Interim Executive Director of the MTA Veronique Hakim apologized to straphangers for a slew of miserable commutes this week and said the agency needed to improve how it communicates with riders at a Wednesday morning MTA board meeting.

"We understand that everybody is frustrated with this. They have a right to be. You have a right," said Hakim. "I am directing a top-to-bottom review of how we handle and how we respond to delays in the subway system."

"You have heard us describe the old, aging subway system. That is not going to be fixed overnight, but how we respond to events can certainly be improved."

Hakim said she would report back to board members with ideas for improving the MTA's response to system malfunctions at a later date, though she didn't say when. 

She also pointed out that the agency is investing $2.1 billion, the most ever, to upgrade antiquated signal systems which are also the cause of delays and pointed to Gov. Andrew Cuomo's upcoming genius competition to fix the subway. 

"We're attacking this with an all hands on deck attitude in a number of ways," she said.

At a Monday board meeting, MTA officials said they would be nixing some pre-recorded messages in favor of having train operators explain subway issues to riders in an effort to better communicate with straphangers.

Hakim's comments come amid mounting frustration from riders from increasingly frequent delays during rush hour and an alphabet soup of snarled trains on Tuesday morning with delays on the 2, 4, 5, 6, A, C, E, B, D, F, M, and L trains. After the morning debacle, The MTA flat out apologized on Twitter.

Snarky signs, mirroring subway service change signs, spotted throughout the subway system this week, rated the MTA an "F" for nonsense.

In response to mounting pressure from riders to Cuomo to get him to step up and improve service, the governor announced Tuesday he was pushing through a bill that would allow him to appoint two more members to the board, though he made no mention of subway delays.

"The MTA is in a state of crisis. Historic underfunding leaves it with obsolete equipment going back to the 1940s. The bureaucracy is dysfunctional," Cuomo said on Tuesday.

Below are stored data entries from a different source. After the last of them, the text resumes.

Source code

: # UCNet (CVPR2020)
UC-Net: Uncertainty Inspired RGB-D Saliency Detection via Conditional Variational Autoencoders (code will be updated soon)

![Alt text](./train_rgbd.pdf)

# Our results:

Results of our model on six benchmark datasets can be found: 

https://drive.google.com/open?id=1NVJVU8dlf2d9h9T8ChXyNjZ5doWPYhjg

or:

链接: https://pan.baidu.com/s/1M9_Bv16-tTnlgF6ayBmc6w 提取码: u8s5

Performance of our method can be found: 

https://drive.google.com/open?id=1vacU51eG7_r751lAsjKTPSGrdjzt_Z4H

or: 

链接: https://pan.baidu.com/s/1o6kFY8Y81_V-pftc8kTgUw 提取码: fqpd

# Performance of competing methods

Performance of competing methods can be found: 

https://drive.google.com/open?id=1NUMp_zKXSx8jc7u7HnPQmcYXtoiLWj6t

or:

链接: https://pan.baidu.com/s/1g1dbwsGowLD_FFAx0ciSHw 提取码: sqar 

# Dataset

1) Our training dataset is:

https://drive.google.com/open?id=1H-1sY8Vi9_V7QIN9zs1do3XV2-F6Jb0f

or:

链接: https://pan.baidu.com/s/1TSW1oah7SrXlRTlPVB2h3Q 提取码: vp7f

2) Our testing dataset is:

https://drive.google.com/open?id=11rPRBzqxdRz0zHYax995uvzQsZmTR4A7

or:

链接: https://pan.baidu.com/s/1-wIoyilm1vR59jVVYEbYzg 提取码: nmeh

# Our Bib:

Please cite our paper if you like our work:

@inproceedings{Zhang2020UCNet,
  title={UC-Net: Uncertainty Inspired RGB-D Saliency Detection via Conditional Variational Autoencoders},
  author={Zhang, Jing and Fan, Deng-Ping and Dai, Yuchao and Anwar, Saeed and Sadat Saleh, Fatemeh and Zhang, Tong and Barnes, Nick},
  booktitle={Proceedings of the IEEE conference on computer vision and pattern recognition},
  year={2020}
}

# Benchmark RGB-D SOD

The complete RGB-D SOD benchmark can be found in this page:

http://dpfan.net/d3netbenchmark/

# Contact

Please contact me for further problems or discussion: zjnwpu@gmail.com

But John Raskin, the executive director of the Riders Alliance, an advocacy group for subway riders, took issue with the steps Cuomo has taken so far — a new capital plan which broadened the MTA's budget to invest in new expansions to the subway system that he said "did nothing to fix the day to day problems on the subway system" and an effort to add new members to the board, which he said "every serious observer knows is not actually the barrier to improving public transit."

"The governor has yet to produce a plan for how he [improve the subway system], or a the timeline for a plan, or a notion of how he find funding to make that possible," he said.

"Taking responsibility is a necessary first step," Raskin said. "The next step is a plan and that is something that riders are still waiting for."